What is Tooth Decay?

Garner Dentist Serving Patients From Cary, North Carolina and Surrounding Communities

As one of the most common tooth issues that anyone will face, everybody has some experience with tooth decay – but what is it? Tooth decay is when bacteria in your mouth make acids that eat away at the tooth and, if it isn’t treated, it can lead to pain, infection and the loss of afflicted teeth!

In short: tooth decay is what happens when you don’t treat your teeth properly and don’t give them the cleaning that they require to stay healthy.

Causes of Tooth Decay

A cocktail of bacteria and food is the leading cause of tooth decay. Plaque is always growing on your teeth and gums; this plaque contains bacteria, which feed on the sugars in what you eat and, in turn, make acids. Those acids attack your teeth and, after enough time, they destroy the enamel of your teeth – suddenly, tooth decay!

How Do I Know I Have Cavities?

When tooth decay first sets in you might not notice – it’s not until the cavity has been present for a while that one will notice pain and/or sensitivity from the cavity or infection.
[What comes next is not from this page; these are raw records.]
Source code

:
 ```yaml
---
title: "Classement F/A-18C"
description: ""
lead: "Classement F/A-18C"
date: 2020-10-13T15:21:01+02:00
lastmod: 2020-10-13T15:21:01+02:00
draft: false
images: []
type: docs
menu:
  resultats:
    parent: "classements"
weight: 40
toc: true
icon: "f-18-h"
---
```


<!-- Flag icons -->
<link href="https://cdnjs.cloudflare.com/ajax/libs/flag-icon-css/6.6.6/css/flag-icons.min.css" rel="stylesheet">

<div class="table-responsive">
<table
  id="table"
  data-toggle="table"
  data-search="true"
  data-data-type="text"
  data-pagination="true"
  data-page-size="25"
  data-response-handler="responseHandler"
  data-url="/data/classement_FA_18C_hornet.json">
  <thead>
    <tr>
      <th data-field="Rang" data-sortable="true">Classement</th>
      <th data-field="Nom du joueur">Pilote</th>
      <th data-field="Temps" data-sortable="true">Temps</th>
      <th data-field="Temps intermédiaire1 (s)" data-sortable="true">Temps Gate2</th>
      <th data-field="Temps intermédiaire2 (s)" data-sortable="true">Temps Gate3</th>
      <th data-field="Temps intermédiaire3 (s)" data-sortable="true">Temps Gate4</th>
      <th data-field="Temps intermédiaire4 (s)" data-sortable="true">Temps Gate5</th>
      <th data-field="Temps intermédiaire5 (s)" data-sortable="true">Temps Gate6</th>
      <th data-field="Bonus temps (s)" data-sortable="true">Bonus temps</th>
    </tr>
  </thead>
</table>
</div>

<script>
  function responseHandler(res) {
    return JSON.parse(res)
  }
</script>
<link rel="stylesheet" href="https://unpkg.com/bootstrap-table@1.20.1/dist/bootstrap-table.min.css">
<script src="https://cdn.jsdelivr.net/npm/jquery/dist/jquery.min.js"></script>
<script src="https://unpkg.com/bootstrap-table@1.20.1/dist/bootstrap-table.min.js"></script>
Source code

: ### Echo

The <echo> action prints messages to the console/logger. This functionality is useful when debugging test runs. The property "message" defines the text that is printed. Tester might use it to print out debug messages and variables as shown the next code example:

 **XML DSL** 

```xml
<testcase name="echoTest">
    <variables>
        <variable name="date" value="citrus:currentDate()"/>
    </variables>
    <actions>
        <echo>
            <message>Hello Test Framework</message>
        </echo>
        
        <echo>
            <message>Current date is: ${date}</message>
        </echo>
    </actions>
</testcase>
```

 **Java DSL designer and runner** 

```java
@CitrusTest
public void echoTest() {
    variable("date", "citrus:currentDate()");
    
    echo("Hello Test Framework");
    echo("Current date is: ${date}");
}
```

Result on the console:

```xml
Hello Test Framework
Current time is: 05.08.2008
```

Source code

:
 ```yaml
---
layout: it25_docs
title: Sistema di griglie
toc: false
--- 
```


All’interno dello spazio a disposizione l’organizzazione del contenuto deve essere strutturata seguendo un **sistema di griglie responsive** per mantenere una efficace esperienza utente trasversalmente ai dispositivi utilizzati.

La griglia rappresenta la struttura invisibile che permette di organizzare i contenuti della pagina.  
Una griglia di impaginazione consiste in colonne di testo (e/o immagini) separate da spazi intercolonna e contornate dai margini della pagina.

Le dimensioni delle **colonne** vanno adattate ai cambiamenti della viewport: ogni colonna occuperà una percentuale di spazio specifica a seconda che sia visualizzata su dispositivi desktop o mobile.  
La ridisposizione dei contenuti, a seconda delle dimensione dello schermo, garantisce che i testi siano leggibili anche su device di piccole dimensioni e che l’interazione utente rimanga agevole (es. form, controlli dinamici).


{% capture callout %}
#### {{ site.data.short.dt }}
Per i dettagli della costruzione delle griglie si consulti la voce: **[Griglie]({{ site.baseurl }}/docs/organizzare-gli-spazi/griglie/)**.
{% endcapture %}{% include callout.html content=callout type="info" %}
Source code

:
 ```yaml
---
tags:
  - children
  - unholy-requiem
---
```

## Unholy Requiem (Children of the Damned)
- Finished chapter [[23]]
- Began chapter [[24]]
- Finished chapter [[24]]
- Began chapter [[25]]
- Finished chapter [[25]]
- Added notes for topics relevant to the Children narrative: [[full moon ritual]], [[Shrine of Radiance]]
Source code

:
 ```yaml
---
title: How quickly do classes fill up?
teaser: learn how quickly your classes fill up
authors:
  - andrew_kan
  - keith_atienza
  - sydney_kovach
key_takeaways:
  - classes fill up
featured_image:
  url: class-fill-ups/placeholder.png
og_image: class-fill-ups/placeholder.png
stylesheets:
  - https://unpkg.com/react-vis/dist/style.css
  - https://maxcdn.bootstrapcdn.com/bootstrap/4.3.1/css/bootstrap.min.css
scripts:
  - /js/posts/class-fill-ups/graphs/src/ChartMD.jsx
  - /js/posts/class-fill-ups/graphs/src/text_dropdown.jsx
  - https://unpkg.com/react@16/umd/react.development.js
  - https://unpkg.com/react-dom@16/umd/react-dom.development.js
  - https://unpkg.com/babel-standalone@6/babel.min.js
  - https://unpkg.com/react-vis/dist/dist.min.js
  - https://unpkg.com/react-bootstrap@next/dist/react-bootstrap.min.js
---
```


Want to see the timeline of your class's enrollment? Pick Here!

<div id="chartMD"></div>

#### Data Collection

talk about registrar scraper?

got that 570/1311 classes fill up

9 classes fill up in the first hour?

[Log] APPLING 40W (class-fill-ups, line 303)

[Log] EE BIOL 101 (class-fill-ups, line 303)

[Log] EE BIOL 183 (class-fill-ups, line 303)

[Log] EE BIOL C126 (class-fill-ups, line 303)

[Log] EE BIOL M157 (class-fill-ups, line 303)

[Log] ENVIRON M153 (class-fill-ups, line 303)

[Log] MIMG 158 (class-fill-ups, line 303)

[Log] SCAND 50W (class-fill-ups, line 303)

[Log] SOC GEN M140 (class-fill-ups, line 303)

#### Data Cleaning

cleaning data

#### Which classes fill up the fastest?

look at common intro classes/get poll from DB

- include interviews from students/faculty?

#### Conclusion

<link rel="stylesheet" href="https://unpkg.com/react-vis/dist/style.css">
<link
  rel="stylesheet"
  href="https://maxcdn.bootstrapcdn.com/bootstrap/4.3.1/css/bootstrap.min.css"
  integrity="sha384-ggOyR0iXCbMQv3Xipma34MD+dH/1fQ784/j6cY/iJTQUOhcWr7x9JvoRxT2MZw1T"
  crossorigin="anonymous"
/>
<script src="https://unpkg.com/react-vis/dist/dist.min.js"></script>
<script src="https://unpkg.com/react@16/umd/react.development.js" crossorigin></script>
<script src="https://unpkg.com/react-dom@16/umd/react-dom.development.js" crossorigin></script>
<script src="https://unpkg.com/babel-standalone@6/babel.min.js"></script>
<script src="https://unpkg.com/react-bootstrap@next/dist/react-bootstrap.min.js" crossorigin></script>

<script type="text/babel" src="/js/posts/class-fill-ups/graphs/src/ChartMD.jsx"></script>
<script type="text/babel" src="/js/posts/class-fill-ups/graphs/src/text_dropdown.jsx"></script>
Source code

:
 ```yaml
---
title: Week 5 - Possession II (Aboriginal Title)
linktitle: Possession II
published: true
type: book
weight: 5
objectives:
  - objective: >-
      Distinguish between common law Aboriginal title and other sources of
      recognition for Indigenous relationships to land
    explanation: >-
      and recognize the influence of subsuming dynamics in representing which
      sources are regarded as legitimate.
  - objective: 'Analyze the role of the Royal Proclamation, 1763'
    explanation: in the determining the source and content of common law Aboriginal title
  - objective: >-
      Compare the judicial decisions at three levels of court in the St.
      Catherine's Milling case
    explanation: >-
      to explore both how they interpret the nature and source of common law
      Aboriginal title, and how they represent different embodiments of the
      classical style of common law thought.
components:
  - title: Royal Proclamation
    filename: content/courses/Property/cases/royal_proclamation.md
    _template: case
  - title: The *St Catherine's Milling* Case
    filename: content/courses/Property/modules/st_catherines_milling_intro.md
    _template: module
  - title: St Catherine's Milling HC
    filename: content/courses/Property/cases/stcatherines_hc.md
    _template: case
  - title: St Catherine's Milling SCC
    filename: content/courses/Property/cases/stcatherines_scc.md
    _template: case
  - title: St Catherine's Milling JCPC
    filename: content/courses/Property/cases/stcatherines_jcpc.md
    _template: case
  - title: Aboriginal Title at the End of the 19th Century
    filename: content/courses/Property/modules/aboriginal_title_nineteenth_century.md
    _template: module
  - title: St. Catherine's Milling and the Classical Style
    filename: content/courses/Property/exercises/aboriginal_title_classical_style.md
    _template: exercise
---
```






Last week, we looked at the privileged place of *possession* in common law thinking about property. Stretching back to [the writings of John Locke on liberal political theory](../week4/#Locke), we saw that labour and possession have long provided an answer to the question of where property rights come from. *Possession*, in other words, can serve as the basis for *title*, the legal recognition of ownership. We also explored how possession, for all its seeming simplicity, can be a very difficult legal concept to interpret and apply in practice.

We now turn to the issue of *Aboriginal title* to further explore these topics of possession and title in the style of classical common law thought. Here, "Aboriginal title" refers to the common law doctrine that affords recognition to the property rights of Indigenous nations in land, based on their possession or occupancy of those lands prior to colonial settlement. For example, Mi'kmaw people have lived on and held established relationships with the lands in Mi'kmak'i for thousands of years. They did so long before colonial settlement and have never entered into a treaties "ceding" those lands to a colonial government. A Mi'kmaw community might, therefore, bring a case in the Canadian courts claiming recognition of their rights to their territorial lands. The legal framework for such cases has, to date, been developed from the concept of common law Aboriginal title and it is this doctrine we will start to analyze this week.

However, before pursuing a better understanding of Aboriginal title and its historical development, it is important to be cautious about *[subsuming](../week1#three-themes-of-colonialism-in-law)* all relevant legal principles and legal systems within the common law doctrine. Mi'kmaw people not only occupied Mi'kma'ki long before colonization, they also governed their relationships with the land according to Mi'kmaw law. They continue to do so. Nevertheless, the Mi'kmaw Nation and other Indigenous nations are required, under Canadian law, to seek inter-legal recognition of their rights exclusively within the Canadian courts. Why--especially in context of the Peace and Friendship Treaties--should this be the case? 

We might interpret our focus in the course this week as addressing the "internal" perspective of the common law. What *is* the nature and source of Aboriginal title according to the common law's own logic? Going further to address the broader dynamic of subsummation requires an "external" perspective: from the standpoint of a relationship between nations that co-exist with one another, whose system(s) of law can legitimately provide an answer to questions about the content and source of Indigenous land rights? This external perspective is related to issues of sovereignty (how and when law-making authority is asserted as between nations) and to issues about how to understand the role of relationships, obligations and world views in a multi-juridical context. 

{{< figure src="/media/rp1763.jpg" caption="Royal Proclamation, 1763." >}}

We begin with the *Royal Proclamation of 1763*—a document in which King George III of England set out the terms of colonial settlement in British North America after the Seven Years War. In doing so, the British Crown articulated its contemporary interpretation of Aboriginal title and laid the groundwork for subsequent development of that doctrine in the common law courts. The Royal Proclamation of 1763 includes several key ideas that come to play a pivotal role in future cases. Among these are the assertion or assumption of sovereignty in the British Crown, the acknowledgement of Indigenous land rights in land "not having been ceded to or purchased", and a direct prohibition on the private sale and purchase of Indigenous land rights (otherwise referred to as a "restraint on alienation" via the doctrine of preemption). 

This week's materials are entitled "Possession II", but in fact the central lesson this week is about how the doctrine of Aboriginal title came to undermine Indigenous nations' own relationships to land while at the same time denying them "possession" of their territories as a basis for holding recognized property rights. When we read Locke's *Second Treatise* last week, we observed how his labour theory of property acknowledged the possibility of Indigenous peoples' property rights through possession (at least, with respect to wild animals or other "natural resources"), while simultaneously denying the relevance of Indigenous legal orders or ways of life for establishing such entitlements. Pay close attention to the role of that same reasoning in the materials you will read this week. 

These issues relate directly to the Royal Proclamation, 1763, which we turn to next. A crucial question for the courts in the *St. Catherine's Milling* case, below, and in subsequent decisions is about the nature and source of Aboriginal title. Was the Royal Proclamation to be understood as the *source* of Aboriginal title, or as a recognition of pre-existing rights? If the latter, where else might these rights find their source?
When the decay hits the nerve in the tooth, that’s when things can get really complicated – the tooth can die at this point and if the problem isn’t treated, an abscess could develop. Trust me, you don’t want this to happen – it’s painful, it’s messy, it’s not pleasant at all, as one can imagine.

How is Tooth Decay Diagnosed?

Your dentist will be able to figure out if you have this issue with an oral examination. Cracks, holes and other signs of trouble can easily be detected by your dentist, even if an x-ray is required to identify decay that hasn’t caused a pain reaction. There might be some sensitivity when the dentist is poking and prodding at teeth because tooth decay does cause the afflicted teeth to soften.

How is Tooth Decay Treated?

Treatment depends upon the severity of the issue. Minor tooth decay can be reversed with fluoride, cavities can be fixed with a filling, severe tooth decay may require a crown or root canal. If it’s really bad, your dentist will have to remove the tooth.

If tooth decay isn’t treated quickly it can and will get worse. Visit your dentist for frequent check-ups to prevent the loss of your teeth!

How Can I Prevent Tooth Decay?

Daily brushing and flossing are the best ways to prevent tooth decay. Select a toothpaste with fluoride in it, and if you use mouthwash the same suggestion applies. A toothbrush with soft, rounded bristles is ideal. If you can get your hands on an electric toothbrush that has a rotating and oscillating action, that is your best bet, as they are most effective at cleaning teeth.

Making changes to your diet is also a good step toward a healthy smile. Eat whole grains, vegetables and food that’s low in saturated fat and sodium; eat cheeses, yogurt, milk and chew sugar-free gum. All are good for your teeth! Cut down on sugar and avoid a snack before bedtime – your mouth doesn’t make much saliva while you sleep, so it isn’t cleaning your mouth the way it would be during the day.